Travel Plan: Seeing the Komodo Dragons
Many travellers are searching for that unique experience, something special, something unique. Sometimes everything is much more special when you’ve gone to great efforts to earn the right to experience it, going that extra mile to see something only a select few outsiders have. When it comes to Indonesia, Bali is the only island many people think of. Everyone forgets that a chain of secluded islands on the eastern edge of the country plays host to an incredibly unique animal, a living, breathing fossil from the time of the dinosaurs. Welcome to the land of the Komodo dragons.
This article will be your ultimate guide on everything you need to know on how to to see the world’s biggest lizard for yourself.
Where Is It?
Throughout the entire world, Komodo dragons can only be found on 2 islands. They’re both off the coast of Labuan Bajo on the eastern edge of Flores (or East Nusa Tenggara). One is aptly named Komodo Island and the other, Rinca. Both of these islands are only accessible by boat.
Unfortunately, its not the easiest place in the world to get to and requires a few steps. Obviously, your first need to get to Indonesia. Once you’ve arrived, there are two options on how to reach Labuan Bajo; flight or ferry.
Labuan Bajo has an airport, conveniently called Komodo Airport, with arrivals from across the country’s different islands. The two most popular routes are from Bali (1 hr) and Jakarta (2.5 hrs), with other flights from Mataram, Surabaya, Ende and various points across Flores. For the latest info, check out Flight Connections.
The more leisurely option is taking a ferry from one of many different points across Indonesia, including Surabaya, Lombok, the Gili Islands, Bali, Sumba, Sumbawa, West-Timor, Bira and Makassar. The ferries run on regular schedules, and the ones travelling from a further distance usually have a few stops along the way.

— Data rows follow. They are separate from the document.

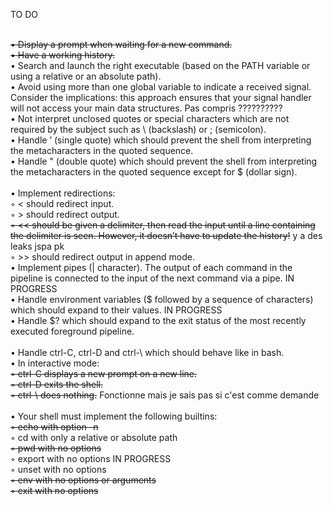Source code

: TO DO   <br> <br>


~~• Display a prompt when waiting for a new command.~~ <br>
~~• Have a working history.~~ <br>
• Search and launch the right executable (based on the PATH variable or using a relative or an absolute path).<br> 
• Avoid using more than one global variable to indicate a received signal. Consider the implications: this approach ensures that your signal handler will not access your main data structures. Pas compris ?????????? <br>
• Not interpret unclosed quotes or special characters which are not required by the subject such as \ (backslash) or ; (semicolon).<br>
• Handle ’ (single quote) which should prevent the shell from interpreting the metacharacters in the quoted sequence.<br>
• Handle " (double quote) which should prevent the shell from interpreting the metacharacters in the quoted sequence except for $ (dollar sign).<br><br>
• Implement redirections:<br>
◦ < should redirect input.<br>
◦ > should redirect output.<br>
~~◦ << should be given a delimiter, then read the input until a line containing the delimiter is seen. However, it doesn’t have to update the history!~~ y a des leaks jspa pk <br>
◦ >> should redirect output in append mode.<br>
• Implement pipes (| character). The output of each command in the pipeline is connected to the input of the next command via a pipe. IN PROGRESS <br>
• Handle environment variables ($ followed by a sequence of characters) which
should expand to their values. IN PROGRESS <br>
• Handle $? which should expand to the exit status of the most recently executed foreground pipeline.<br><br>
• Handle ctrl-C, ctrl-D and ctrl-\ which should behave like in bash.<br>
• In interactive mode:<br>
~~◦ ctrl-C displays a new prompt on a new line.~~ <br>
~~◦ ctrl-D exits the shell.~~ <br>
~~◦ ctrl-\ does nothing.~~  Fonctionne mais je sais pas si c'est comme demande <br><br>
• Your shell must implement the following builtins:<br>
~~◦ echo with option -n~~<br>
◦ cd with only a relative or absolute path<br>
~~◦ pwd with no options~~ <br>
◦ export with no options IN PROGRESS <br>
◦ unset with no options<br>
~~◦ env with no options or arguments~~ <br>
~~◦ exit with no options~~ <br>
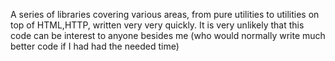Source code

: A series of libraries covering various areas, from pure utilities to utilities on top of HTML,HTTP, written very very quickly.
It is very unlikely that this code can be interest to anyone besides me (who would normally write much better code if I had had the needed time) 
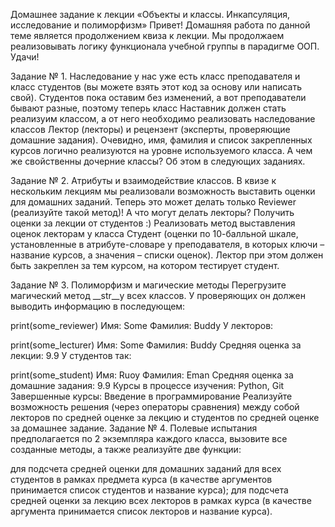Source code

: Домашнее задание к лекции «Объекты и классы. Инкапсуляция, исследование и полиморфизм»
Привет! Домашняя работа по данной теме является продолжением квиза к лекции. Мы продолжаем реализовывать логику функционала учебной группы в парадигме ООП. Удачи!

Задание № 1. Наследование
у нас уже есть класс преподавателя и класс студентов (вы можете взять этот код за основу или написать свой). Студентов пока оставим без изменений, а вот преподаватели бывают разные, поэтому теперь класс Наставник должен стать реализуим классом, а от него необходимо реализовать наследование классов Лектор (лекторы) и рецензент (эксперты, проверяющие домашние задания). Очевидно, имя, фамилия и список закрепленных курсов логично реализуются на уровне используемого класса. А чем же свойственны дочерние классы? Об этом в следующих заданиях.

Задание № 2. Атрибуты и взаимодействие классов.
В квизе к нескольким лекциям мы реализовали возможность выставить оценки для домашних заданий. Теперь это может делать только Reviewer (реализуйте такой метод)! А что могут делать лекторы? Получить оценки за лекции от студентов :) Реализовать метод выставления оценок лекторам у класса Студент (оценки по 10-балльной шкале, установленные в атрибуте-словаре у преподавателя, в которых ключи – название курсов, а значения – списки оценок). Лектор при этом должен быть закреплен за тем курсом, на котором тестирует студент.

Задание № 3. Полиморфизм и магические методы
Перегрузите магический метод __str__у всех классов.
У проверяющих он должен выводить информацию в последующем:

print(some_reviewer)
Имя: Some
Фамилия: Buddy
У лекторов:

print(some_lecturer)
Имя: Some
Фамилия: Buddy
Средняя оценка за лекции: 9.9
У студентов так:

print(some_student)
Имя: Ruoy
Фамилия: Eman
Средняя оценка за домашние задания: 9.9
Курсы в процессе изучения: Python, Git
Завершенные курсы: Введение в программирование
Реализуйте возможность решения (через операторы сравнения) между собой лекторов по средней оценке за лекцию и студентов по средней оценке за домашнее задание.
Задание № 4. Полевые испытания
предполагается по 2 экземпляра каждого класса, вызовите все созданные методы, а также реализуйте две функции:

для подсчета средней оценки для домашних заданий для всех студентов в рамках предмета курса (в качестве аргументов принимается список студентов и название курса);
для подсчета средней оценки за лекцию всех лекторов в рамках курса (в качестве аргумента принимается список лекторов и название курса).
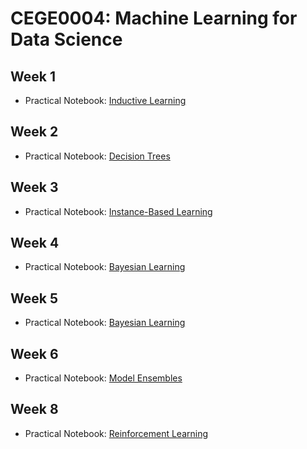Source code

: # CEGE0004: Machine Learning for Data Science

## Week 1

- Practical Notebook: [Inductive Learning](https://github.com/aldolipani/CEGE0004/blob/master/1%20-%20Week/inductive_learning.ipynb)

## Week 2

- Practical Notebook: [Decision Trees](https://github.com/aldolipani/CEGE0004/blob/master/2%20-%20Week/decision_trees.ipynb)

## Week 3

- Practical Notebook: [Instance-Based Learning](https://github.com/aldolipani/CEGE0004/blob/master/3%20-%20Week/instance-based_learning.ipynb)

## Week 4

- Practical Notebook: [Bayesian Learning](https://github.com/aldolipani/CEGE0004/blob/master/4%20-%20Week/bayesian_learning.ipynb)

## Week 5

- Practical Notebook: [Bayesian Learning](https://github.com/aldolipani/CEGE0004/blob/master/5%20-%20Week/neural_networks.ipynb)

## Week 6

- Practical Notebook: [Model Ensembles](https://github.com/aldolipani/CEGE0004/blob/master/6%20-%20Week/model_ensembles.ipynb)

## Week 8

- Practical Notebook: [Reinforcement Learning](https://github.com/aldolipani/CEGE0004/blob/master/8%20-%20Week/reinforcement_learning.ipynb)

There are also tourist cruise-type ferries that leave from Lombok and the Gili Islands which take up to 4 days to get there, regularly stopping for some sightseeing. Tickets can be bought from hostels or tour agencies and cost about 1,500,000 IDR.
Arranging a Tour
Now you’ve arrived at Labuan Bajo, your next step is getting to one of the islands with the Komodo dragons. The only way to do that is by boat. If you wanted, and had the money to waste, you can charter a boat privately, but expect to pay a fortune. The most likely scenario is that you’ll have to take part in a tour group, so which one should you pick one? This is the hardest decision you’ll make, as there are MANY things to consider. So lets take things one step at a time.
1) When Should you Book?
Your first decision is; should you book a tour before or after you arrive? There are pros and cons for both. Obviously, booking beforehand gives you the security of getting the exact tour you want and being able to read the company’s reviews. The negative is that they’re much more expensive, typically over three times more then booking in person.
2) What Kind of Company?
There are two types of tour companies operating out of Labuan Bajo; ones that offer scuba diving and those who don’t. These are divided fairly between local and international companies. The latter are only permitted to arrange diving tours, where everything else is kept for the locals, to ensure the industry isn’t saturated by outside forces.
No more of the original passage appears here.